Right now, the French government is making a huge stink over whether its existing program of film quotas and subsidies could be threatened by a potential trade agreement between the United States and the European Union. French officials have threatened to obstruct any efforts to negotiate a deal unless they get assurance that their pet program is off the table.


Is this an early sign that the trade negotiations are bound to fail? Not quite.


 


In a piece titled “Pretentious Movies May Doom U.S.-EU Trade Pact,” Evan Soltas offers this unpleasant scenario:

An exclusion of French films would set a precedent. Other nations would like to protect their own entertainment industries. The demand could set off an escalating “tit-for-tat” game with the U.S. and other European nations–eventually leaving large segments of their economies immune from freer trade.

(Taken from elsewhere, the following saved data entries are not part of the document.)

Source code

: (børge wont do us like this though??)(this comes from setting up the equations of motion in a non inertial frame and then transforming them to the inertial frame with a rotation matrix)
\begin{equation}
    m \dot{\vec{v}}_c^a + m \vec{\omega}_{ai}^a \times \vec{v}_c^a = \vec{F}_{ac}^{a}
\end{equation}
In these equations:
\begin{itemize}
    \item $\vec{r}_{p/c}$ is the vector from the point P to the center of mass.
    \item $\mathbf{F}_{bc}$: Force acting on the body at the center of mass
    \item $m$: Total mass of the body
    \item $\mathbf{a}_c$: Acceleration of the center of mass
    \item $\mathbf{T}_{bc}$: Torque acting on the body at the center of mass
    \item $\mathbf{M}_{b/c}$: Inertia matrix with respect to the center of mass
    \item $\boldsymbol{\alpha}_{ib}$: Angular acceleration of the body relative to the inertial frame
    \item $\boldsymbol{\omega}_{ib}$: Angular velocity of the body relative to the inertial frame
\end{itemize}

Over at Slate, Matt Yglesias urges people to “calm down” and assures us that France’s obstinacy is political posturing. No one really minds if France gets to keep its subsidies, so the film exception will be accepted and everything will continue apace.

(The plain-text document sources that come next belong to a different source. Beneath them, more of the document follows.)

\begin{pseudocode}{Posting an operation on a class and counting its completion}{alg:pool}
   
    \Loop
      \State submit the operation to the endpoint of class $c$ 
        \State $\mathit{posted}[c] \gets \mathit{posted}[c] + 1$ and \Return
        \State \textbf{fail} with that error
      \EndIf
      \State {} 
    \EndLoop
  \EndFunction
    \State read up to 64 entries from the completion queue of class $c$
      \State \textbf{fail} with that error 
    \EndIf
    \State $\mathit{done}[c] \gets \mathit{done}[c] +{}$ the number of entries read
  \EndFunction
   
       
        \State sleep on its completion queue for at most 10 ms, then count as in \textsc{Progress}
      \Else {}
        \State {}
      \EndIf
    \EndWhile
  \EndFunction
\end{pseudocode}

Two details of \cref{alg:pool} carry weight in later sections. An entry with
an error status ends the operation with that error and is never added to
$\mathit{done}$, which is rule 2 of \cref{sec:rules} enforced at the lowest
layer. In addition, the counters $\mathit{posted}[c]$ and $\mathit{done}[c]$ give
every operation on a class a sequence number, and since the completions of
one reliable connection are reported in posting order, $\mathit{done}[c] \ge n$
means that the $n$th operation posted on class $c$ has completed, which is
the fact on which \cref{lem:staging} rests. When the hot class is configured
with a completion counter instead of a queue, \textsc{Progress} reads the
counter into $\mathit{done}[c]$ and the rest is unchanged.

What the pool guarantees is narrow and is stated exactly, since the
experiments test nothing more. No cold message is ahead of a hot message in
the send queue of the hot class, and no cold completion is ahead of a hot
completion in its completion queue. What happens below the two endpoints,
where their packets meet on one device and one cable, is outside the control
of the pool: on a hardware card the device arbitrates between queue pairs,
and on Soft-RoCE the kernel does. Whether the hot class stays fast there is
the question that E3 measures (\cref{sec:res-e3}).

In a way, Soltas and Yglesias are both correct. France’s demand for an exception will not scuttle the negotiations because demanding exceptions is what trade negotiations are all about. An agreement to end all tariffs, quotas, and subsidies is easy to draft. The job of trade negotiators is to reach agreement while managing the very real and harmful “tit-for-tat” game that Soltas worries about.


Trade liberalization is politically difficult. Almost every trade barrier currently in place has a domestic special interest that will fight tooth and nail to keep it in place. Achieving freer trade through international agreements is one way to overcome that opposition; offering access to foreign markets garners support that offsets the opposition.


But some domestic industries just have too much political clout to overcome without a concession. Free trade agreements are full of exceptions, caveats, and contingencies, and each one represents an effort to appease special interests that would otherwise threaten to scuttle the deal. For example, thanks to the ever-shrinking U.S. textile and apparel industries, our trade agreements have historically contained ridiculously byzantine rules of origin and confusing quota systems for textiles. Each inefficient, uncompetitive industry will yelp until it gets a satisfactory bone tossed its way. These exceptions don’t kill the deal; they just make the deal less good.


Liberalizing the French cinema market is not so important that a U.S.-EU free trade agreement cannot continue without it. The main loser in exempting France’s protectionist film policies from the agreement is the French people, who are denied the full benefits of a competitive marketplace. Exceptions should be counted as losses in the battle to liberalize global commerce, but the immediate goal is to minimize the number and impact of these exceptions while still arriving at a final deal.